In 2006, a midterm election that was also a big year for Democrats, there were barely 200,000 votes cast in the [Maryland] 5th District race. So if there is a similar turnout Nov. 2, and [Republican challenger Charles] Lollar merely matches the GOP’s 80,000 total from 2008, that puts him at 40%. Add another 15,000 votes, and he’s in shocker-upset range. Three weeks ago, I thought Lollar had a shot, based simply on analyzing the district and reading his biography: An up-through-the-ranks Marine intelligence officer – a major in the USMC Reserve. But after having lunch Friday with Lollar, I’m telling you flat-out: This guy’s a winner, if we can just get him the money to do it.
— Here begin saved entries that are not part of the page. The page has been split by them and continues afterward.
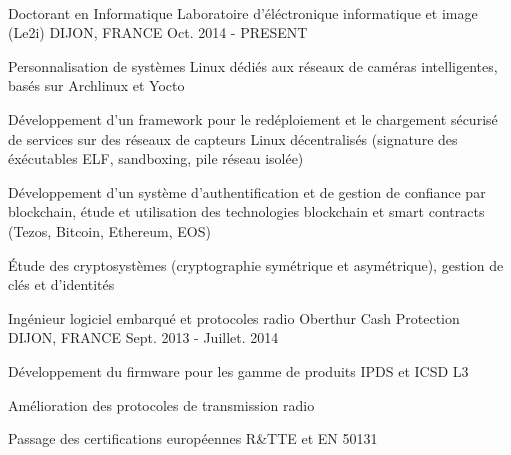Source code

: ~\vspace{0.2cm}



\begin{cventries}

  \cventry
    {Doctorant en Informatique} %
    {Laboratoire d'éléctronique informatique et image (Le2i)} %
    {DIJON, FRANCE} %
    {Oct. 2014 - PRESENT} %
    {
      \begin{cvitems} %
      \item {Personnalisation de systèmes Linux dédiés aux réseaux de caméras intelligentes, basés sur Archlinux et Yocto}
      \item {Développement d'un framework pour le redéploiement et le chargement sécurisé de services sur des réseaux de capteurs Linux décentralisés (signature des éxécutables ELF, sandboxing, pile réseau isolée)}
      \item {Développement d'un système d'authentification et de gestion de confiance par blockchain, étude et utilisation des technologies blockchain et smart contracts (Tezos, Bitcoin, Ethereum, EOS)}
      \item {\'Etude des cryptosystèmes (cryptographie symétrique et asymétrique), gestion de clés et d'identités}
      \end{cvitems}
    }

  \cventry
    {Ingénieur logiciel embarqué et protocoles radio} %
    {Oberthur Cash Protection} %
    {DIJON, FRANCE} %
    {Sept. 2013 - Juillet. 2014} %
    {
      \begin{cvitems} %
      \item {Développement du firmware pour les gamme de produits IPDS et ICSD L3}
      \item {Amélioration des protocoles de transmission radio}
      \item {Passage des certifications européennes R\&TTE et EN 50131}
      \end{cvitems}
    }


\end{cventries}
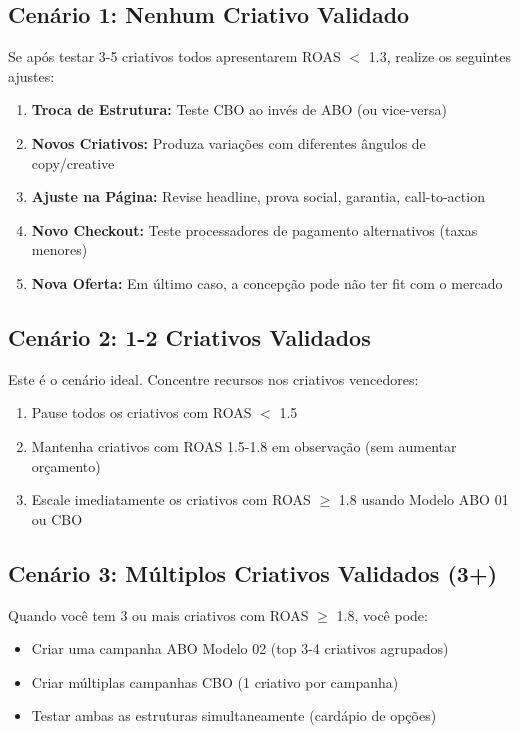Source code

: \documentclass[12pt, a4paper]{article}
\begin{document}
\subsection{Cenário 1: Nenhum Criativo Validado}

Se após testar 3-5 criativos todos apresentarem ROAS $<$ 1.3, realize os seguintes ajustes:

\begin{enumerate}
    \item \textbf{Troca de Estrutura:} Teste CBO ao invés de ABO (ou vice-versa)
    \item \textbf{Novos Criativos:} Produza variações com diferentes ângulos de copy/creative
    \item \textbf{Ajuste na Página:} Revise headline, prova social, garantia, call-to-action
    \item \textbf{Novo Checkout:} Teste processadores de pagamento alternativos (taxas menores)
    \item \textbf{Nova Oferta:} Em último caso, a concepção pode não ter fit com o mercado
\end{enumerate}

\subsection{Cenário 2: 1-2 Criativos Validados}

Este é o cenário ideal. Concentre recursos nos criativos vencedores:

\begin{enumerate}
    \item Pause todos os criativos com ROAS $<$ 1.5
    \item Mantenha criativos com ROAS 1.5-1.8 em observação (sem aumentar orçamento)
    \item Escale imediatamente os criativos com ROAS $\geq$ 1.8 usando Modelo ABO 01 ou CBO
\end{enumerate}

\subsection{Cenário 3: Múltiplos Criativos Validados (3+)}

Quando você tem 3 ou mais criativos com ROAS $\geq$ 1.8, você pode:

\begin{itemize}
    \item Criar uma campanha ABO Modelo 02 (top 3-4 criativos agrupados)
    \item Criar múltiplas campanhas CBO (1 criativo por campanha)
    \item Testar ambas as estruturas simultaneamente (cardápio de opções)
\end{itemize}
\end{document}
Dick Morris pointed out that there is no recent polling data in districts that are heavily blue and assumed to be safe for Democrats, so there may be many Democrats who are in trouble, and just don’t know it yet. (This on top of all of the other candidates and districts that are already being touted as possible Republican wins in November.) Hoyer might be in trouble, and blissfully unaware of the fact… And since knowing is half the battle, that means the Dems aren’t fighting back in those districts; since the DCCC is targeting their money to those districts where the Democrat candidate is in trouble but still considered to have a fighting chance.
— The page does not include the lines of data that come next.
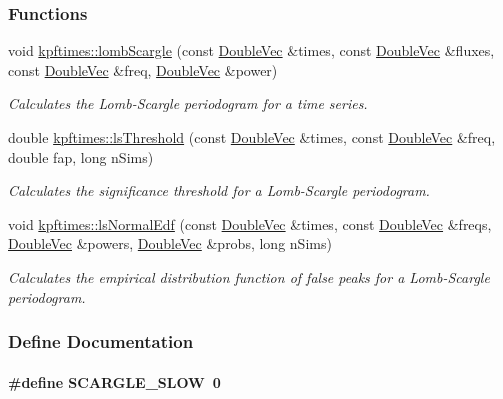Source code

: \subsubsection*{Functions}
\begin{DoxyCompactItemize}
\item 
void \hyperlink{group__period_ga2c64d467f67fa7f90f96617275e057a7}{kpftimes::lombScargle} (const \hyperlink{dft_8h_ae5d5553d1db3abe03c161a5ffd0bf9ad}{DoubleVec} \&times, const \hyperlink{dft_8h_ae5d5553d1db3abe03c161a5ffd0bf9ad}{DoubleVec} \&fluxes, const \hyperlink{dft_8h_ae5d5553d1db3abe03c161a5ffd0bf9ad}{DoubleVec} \&freq, \hyperlink{dft_8h_ae5d5553d1db3abe03c161a5ffd0bf9ad}{DoubleVec} \&power)
\begin{DoxyCompactList}\small\item\em Calculates the Lomb-\/Scargle periodogram for a time series. \end{DoxyCompactList}\item 
double \hyperlink{group__period_ga86b0f84540eab7eb0793b5ba94899d1e}{kpftimes::lsThreshold} (const \hyperlink{dft_8h_ae5d5553d1db3abe03c161a5ffd0bf9ad}{DoubleVec} \&times, const \hyperlink{dft_8h_ae5d5553d1db3abe03c161a5ffd0bf9ad}{DoubleVec} \&freq, double fap, long nSims)
\begin{DoxyCompactList}\small\item\em Calculates the significance threshold for a Lomb-\/Scargle periodogram. \end{DoxyCompactList}\item 
void \hyperlink{group__period_gab3a488d98ed28a6723689f09b5d984fb}{kpftimes::lsNormalEdf} (const \hyperlink{dft_8h_ae5d5553d1db3abe03c161a5ffd0bf9ad}{DoubleVec} \&times, const \hyperlink{dft_8h_ae5d5553d1db3abe03c161a5ffd0bf9ad}{DoubleVec} \&freqs, \hyperlink{dft_8h_ae5d5553d1db3abe03c161a5ffd0bf9ad}{DoubleVec} \&powers, \hyperlink{dft_8h_ae5d5553d1db3abe03c161a5ffd0bf9ad}{DoubleVec} \&probs, long nSims)
\begin{DoxyCompactList}\small\item\em Calculates the empirical distribution function of false peaks for a Lomb-\/Scargle periodogram. \end{DoxyCompactList}\end{DoxyCompactItemize}


\subsubsection{Define Documentation}
\hypertarget{group__period_gae1f03252f094cf8180186c55a9fa635d}{
\paragraph[{SCARGLE\_\-SLOW}]{\setlength{\rightskip}{0pt plus 5cm}\#define SCARGLE\_\-SLOW~0}}
\label{group__period_gae1f03252f094cf8180186c55a9fa635d}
The reason I’m personally enjoying these articles is that I live in Maryland’s fifth district, and Steny Hoyer is the representative who personally fails to represent me. I would love to have my vote against a state Democratic candidate actually mean something rather than be an exercise in futility. Don’t get wrong, I’d cast it anyway; but it would feel good to actually vote for a winner occasionally.